Incident summary
On the morning of the incident, at approximately 8:30 AM, we began receiving reports from customers about delays in their action sequences or that they were not being processed at all. Upon investigation, it was discovered that two action sequences coming from one instance had become entangled in a continuous loop. This resulted in a queue for actions awaiting to be executed, subsequently leading to the delays reported by several customers hosted on the same data center, EU1.
After a risk assessment, we took the decision to disable the problematic action sequences at 9:54 AM. This decision proved effective as we noticed the queue began to clear shortly after this action was implemented.
We received confirmation of the improvement when multiple customers reported that their actions were being processed as anticipated.
The major was resolved at 10:55 AM. The total time of disruption starting from the first report and the fix was approximately 1 hour and 25 min.
After care
Despite the quick reaction of our team with disabling the problematic action sequences, it was unfortunate that the incident had a negative impact on other customers hosted on the same data center.
We have reached out to the concerned customer to investigate the action sequences and ensure that such an issue does not recur.
Additionally, the team responsible for the action service has already started develop a fairness mechanism system designed to prevent a re-occurrence of such issues.

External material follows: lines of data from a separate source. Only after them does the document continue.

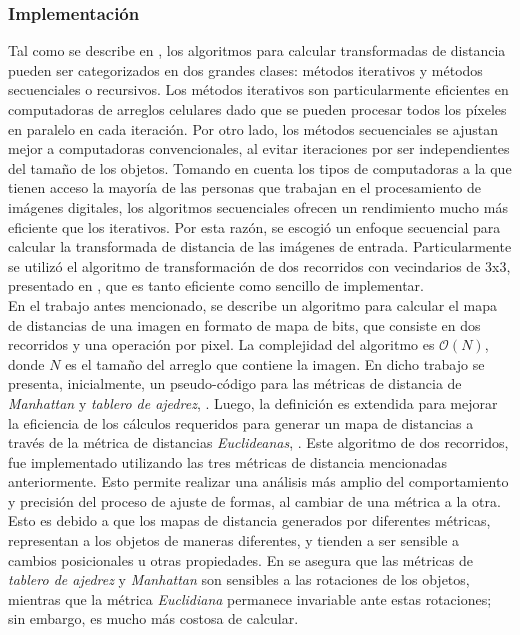 \subsubsection*{Implementaci\'on}
\label{sec:dtimp}

Tal como se describe en \cite[p.196]{fastdt}, los algoritmos para calcular transformadas de distancia pueden ser
categorizados en dos grandes clases: m\'etodos iterativos y m\'etodos secuenciales o recursivos. 
Los m\'etodos iterativos son particularmente eficientes en computadoras de arreglos celulares
dado que se pueden procesar todos los p\'ixeles en paralelo en cada iteraci\'on. Por otro lado, los m\'etodos secuenciales
se ajustan mejor a computadoras convencionales, al evitar iteraciones por ser independientes del tama\~no de los objetos.
Tomando en cuenta los tipos de computadoras a la que tienen acceso la mayor\'ia de las personas que trabajan
en el procesamiento de im\'agenes digitales, los algoritmos secuenciales ofrecen un rendimiento mucho m\'as
eficiente que los iterativos. Por esta raz\'on, se escogi\'o un enfoque secuencial para calcular la 
transformada de distancia de las im\'agenes de entrada. Particularmente se utiliz\'o el algoritmo de
transformaci\'on de dos recorridos con vecindarios de 3x3, presentado en \cite{fastdt}, que es
tanto eficiente como sencillo de implementar.\\

En el trabajo antes mencionado, se describe un algoritmo para calcular el mapa 
de distancias de una imagen en formato de mapa de bits, que consiste en dos recorridos y
una operaci\'on por pixel. La complejidad del algoritmo es $\mathcal{O}(N)$, donde $N$ 
es el tama\~no del arreglo que contiene la imagen.
En dicho trabajo se presenta, inicialmente, un pseudo-c\'odigo para las m\'etricas 
de distancia de \emph{Manhattan} y \emph{tablero de ajedrez}, \cite[p.197]{fastdt}.
Luego, la definici\'on es extendida para mejorar la eficiencia de los c\'alculos 
requeridos para generar un mapa de distancias a trav\'es de la m\'etrica de distancias
\emph{Euclideanas}, \cite[p.198]{fastdt}.
Este algoritmo de dos recorridos, fue implementado utilizando las tres m\'etricas de
distancia mencionadas anteriormente. Esto permite realizar una an\'alisis m\'as amplio
del comportamiento y precisi\'on del proceso de ajuste de formas, al cambiar de
una m\'etrica a la otra. Esto es debido a que los mapas de distancia generados por 
diferentes m\'etricas, representan a los objetos de maneras diferentes, y tienden
a ser sensible a cambios posicionales u otras propiedades. En \cite[p.332]{eucskeleton}
se asegura que las m\'etricas de \emph{tablero de ajedrez} y \emph{Manhattan} son
sensibles a las rotaciones de los objetos, mientras que la m\'etrica \emph{Euclidiana}
permanece invariable ante estas rotaciones; sin embargo, es mucho m\'as costosa de calcular.\\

This mechanism will ensure that the actions of one customer do not adversely affect others. It is important to note that this mechanism is currently still in the developing phase. Once the developing phase is concluded and the mechanism is deemed efficient, it will be rolled out across all our hosting locations. At this moment, we do not have an estimation for the release date of this mechanism.
Closing remark
Due to this incident we are extra committed to implementing measures that will prevent any similar occurrences in the future. We appreciate your understanding and patience as we continue to work towards providing a more reliable service.